BATON ROUGE – The Louisiana Workforce Commission today released the following statement on the Revenue Estimating Conference’s forecast that indicates that the Unemployment Trust Fund, from which unemployment claims are paid out, will decline to $1.083 billion by Aug. 31, 2010. Under Louisiana law, this forecast will require maximum benefits to decrease from $284 per week to $247 per week for claims filed beginning Jan. 1, 2010. Additionally, today’s REC forecast will raise the current employer tax on the first $7,000 of wages for each employee to $7,700 per employee, starting Jan. 1.
Estimates provided by the Louisiana Workforce Commission and accepted by the Revenue Estimating Conference indicate that the Unemployment Trust Fund, from which unemployment claims are paid out, will decline to $1.083 billion by August 31, 2010. Louisiana law requires that benefits be curtailed and business taxes increased at certain intervals below $1.4 billion.
“We have the third strongest trust fund in the country as a result of sound fiscal management and we need to continue to manage the fund in a responsible fashion. These measures are there to ensure that the fund can continue to pay benefits to unemployed workers during leaner economic times. We know the funds in 22 other states have gone broke and those states are borrowing money to pay benefits. Not only will those states have to pay back that money with even higher taxes when their economies turn around, but they also will have to replenish their funds,” LWC Executive Director Curt Eysink said.

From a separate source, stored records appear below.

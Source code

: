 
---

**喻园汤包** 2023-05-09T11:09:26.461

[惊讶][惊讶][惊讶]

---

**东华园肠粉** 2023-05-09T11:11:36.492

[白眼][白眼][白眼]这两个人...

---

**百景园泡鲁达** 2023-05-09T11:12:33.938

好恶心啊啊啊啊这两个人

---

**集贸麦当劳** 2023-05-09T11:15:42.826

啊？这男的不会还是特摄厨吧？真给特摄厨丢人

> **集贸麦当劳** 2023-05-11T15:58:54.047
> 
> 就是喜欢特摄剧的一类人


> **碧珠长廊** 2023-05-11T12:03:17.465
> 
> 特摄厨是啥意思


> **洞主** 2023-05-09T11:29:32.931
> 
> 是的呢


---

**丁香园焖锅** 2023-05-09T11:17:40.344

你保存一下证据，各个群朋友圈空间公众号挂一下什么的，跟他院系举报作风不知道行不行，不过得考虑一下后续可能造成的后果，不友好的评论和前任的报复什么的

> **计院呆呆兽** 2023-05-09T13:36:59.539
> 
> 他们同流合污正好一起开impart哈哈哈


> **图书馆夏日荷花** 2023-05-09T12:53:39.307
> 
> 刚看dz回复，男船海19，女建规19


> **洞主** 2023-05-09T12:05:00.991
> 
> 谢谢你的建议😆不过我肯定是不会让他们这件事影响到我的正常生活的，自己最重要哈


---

Pressure on the fund is a result of increases in the number of unemployed workers receiving payments since last fall. For instance, the number of people paid benefits has increased to about 60,000 per week from about 24,000 during the week before Hurricane Gustav struck a year ago. Payments from the fund peaked last month and have started to decline since then. The projection adopted by the Revenue Estimating Conference is based on the payments from the fund returning to normal levels over the next two years. As unemployment reduces over time and the fund strengthens, thresholds in the law will mean that taxes will go down and benefits will increase again.
Eysink said, “We anticipated earlier this year that the state unemployment trust fund could drop below $1 billion and that the receipt of short-term stimulus funds would not change that downward trend, and, in fact, accepting the stimulus funds would have further increased payments out of the fund. Accepting the stimulus money also would have further increased business taxes, which the federal government said could not be avoided.”

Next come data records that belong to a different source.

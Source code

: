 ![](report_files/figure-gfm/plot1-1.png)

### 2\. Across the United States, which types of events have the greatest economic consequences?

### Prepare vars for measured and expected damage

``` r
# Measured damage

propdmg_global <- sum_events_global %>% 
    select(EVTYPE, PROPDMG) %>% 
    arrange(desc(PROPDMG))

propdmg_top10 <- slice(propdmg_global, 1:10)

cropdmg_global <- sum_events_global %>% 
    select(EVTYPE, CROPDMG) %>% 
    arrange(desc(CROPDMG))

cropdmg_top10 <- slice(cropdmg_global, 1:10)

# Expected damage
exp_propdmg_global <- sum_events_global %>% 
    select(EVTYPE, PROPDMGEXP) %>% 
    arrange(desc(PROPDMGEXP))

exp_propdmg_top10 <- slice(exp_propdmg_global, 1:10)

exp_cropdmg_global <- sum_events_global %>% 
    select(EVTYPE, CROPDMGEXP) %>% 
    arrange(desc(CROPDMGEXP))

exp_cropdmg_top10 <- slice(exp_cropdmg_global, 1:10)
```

Jim Patterson, vice president of the Louisiana Association of Business and Industry, reiterated the importance of not accepting the federal stimulus funds.
“It still does not make sense to accept a one-time payment in exchange for a permanent increase in costs,” Patterson said. “Businesses paid the taxes that the federal government would use to fund the stimulus payment, and our businesses’ taxes would go up again if Louisiana accepted that payment. That is a double hit against businesses that does nothing to stimulate the economy.”
Renee Baker, the National Federation of Independent Business’ state director for Louisiana, said, “If the state had expanded unemployment benefits in order to collect the federal stimulus money, then the situation with the trust fund would be worse than it already is. We all hope the economy improves soon, and this tax increase can be dialed back as soon as possible.” NFIB/Louisiana is the state’s leading small business association.
Another impact of the thresholds, in light of the REC’s forecast today, will be a decrease in the assessment on businesses for the Incumbent Worker Training Program, a program that provides funds to businesses offering training to their employees seeking advancement. The total assessment for IWTP will decline from a maximum of $35 million to $20 million. However, this will have an offsetting effect on the increase in taxes resulting from higher unemployment. Guidelines put in place for IWTP recently will ensure that the program targets training for high-demand jobs that support business growth and increases in employees’ wages.